Ever since Wilco parted ways with Jay Bennett (RIP), it became the Jeff Tweedy show. Collaboration gave way to Tweedy’s vision of Wilco. For those of us interested in the more experimental side of Wilco, Tweedy’s vision fortunately (A Ghost Is Born) and unfortunately (Sky Blue Sky) reflected his outlook on the world. Ghost was jumbled, sadly beautiful and taut, reflecting his inner turmoil, and Sky seemed like a latter day Beach Boys album without the input of Brian Wilson – not bad but languid, self-satisfied and dull. I’m not wishing any artist troubles but have long thought that some of the best art is often born of turmoil, as a reflection of life. With the obligatory introduction out of the way, we’ve arrived at Wilco (The Album).

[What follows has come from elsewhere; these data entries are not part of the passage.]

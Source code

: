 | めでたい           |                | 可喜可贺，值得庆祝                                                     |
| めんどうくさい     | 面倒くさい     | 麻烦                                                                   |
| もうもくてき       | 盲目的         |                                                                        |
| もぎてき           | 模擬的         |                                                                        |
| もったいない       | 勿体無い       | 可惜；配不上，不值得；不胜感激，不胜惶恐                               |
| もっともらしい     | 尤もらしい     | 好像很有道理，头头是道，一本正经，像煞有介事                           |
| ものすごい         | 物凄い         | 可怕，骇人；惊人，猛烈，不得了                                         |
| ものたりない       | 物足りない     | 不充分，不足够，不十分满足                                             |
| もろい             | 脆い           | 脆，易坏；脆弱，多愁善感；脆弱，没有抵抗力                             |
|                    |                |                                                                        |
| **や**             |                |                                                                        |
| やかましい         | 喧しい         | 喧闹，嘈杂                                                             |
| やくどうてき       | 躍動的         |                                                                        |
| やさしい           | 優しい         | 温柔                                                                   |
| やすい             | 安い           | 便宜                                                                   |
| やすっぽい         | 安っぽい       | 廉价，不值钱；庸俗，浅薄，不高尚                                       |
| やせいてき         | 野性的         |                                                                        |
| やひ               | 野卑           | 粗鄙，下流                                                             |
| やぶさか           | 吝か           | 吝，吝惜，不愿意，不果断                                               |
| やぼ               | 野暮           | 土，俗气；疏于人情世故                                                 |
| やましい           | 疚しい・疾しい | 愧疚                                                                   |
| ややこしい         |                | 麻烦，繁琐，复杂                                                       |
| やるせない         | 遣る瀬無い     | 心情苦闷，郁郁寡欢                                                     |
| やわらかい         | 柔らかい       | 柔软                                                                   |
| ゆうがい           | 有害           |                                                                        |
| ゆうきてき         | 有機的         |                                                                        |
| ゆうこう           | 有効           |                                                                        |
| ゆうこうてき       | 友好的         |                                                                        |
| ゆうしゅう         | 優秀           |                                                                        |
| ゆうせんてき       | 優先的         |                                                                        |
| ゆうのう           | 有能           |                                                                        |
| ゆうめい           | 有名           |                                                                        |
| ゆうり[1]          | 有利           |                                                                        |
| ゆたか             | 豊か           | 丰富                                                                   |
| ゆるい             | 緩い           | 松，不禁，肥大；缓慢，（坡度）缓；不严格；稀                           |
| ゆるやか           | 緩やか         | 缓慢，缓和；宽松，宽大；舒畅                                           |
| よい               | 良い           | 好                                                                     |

I was worried this was going to be the Stephen Colbert album. Smug, silly, smarmy. It’s not, but it’s not Yankee Hotel Foxtrot either. Somehow, it lies right between Sky Blue Sky and A Ghost is Born. There is just enough edge in songs like “Bull Black Nova” to keep you interested only to be derailed by the mom-rock (?) of the Tweedy/Feist duet, “You and I” immediately after. Who sequenced this thing, Elmo? As a matter of fact, the first four songs threaten to make the album Wilco’s best only to somehow lose it’s way. Maybe Tweedy’s maps were overthrown.
I find the album a frustrating experience. Maybe there’s more there for me to dig into. I listened to it several times on the drive through Spain in a rental car on winding roads, not on my headphones, so maybe I missed a level. I just found myself happy to be at the end so I could pop in Gomez’s album and hear something truly great. Who knows, that one was a grower was well. Maybe I should just take comfort in the fact that Colbert is nowhere to be found and that Wilco loves you, baby.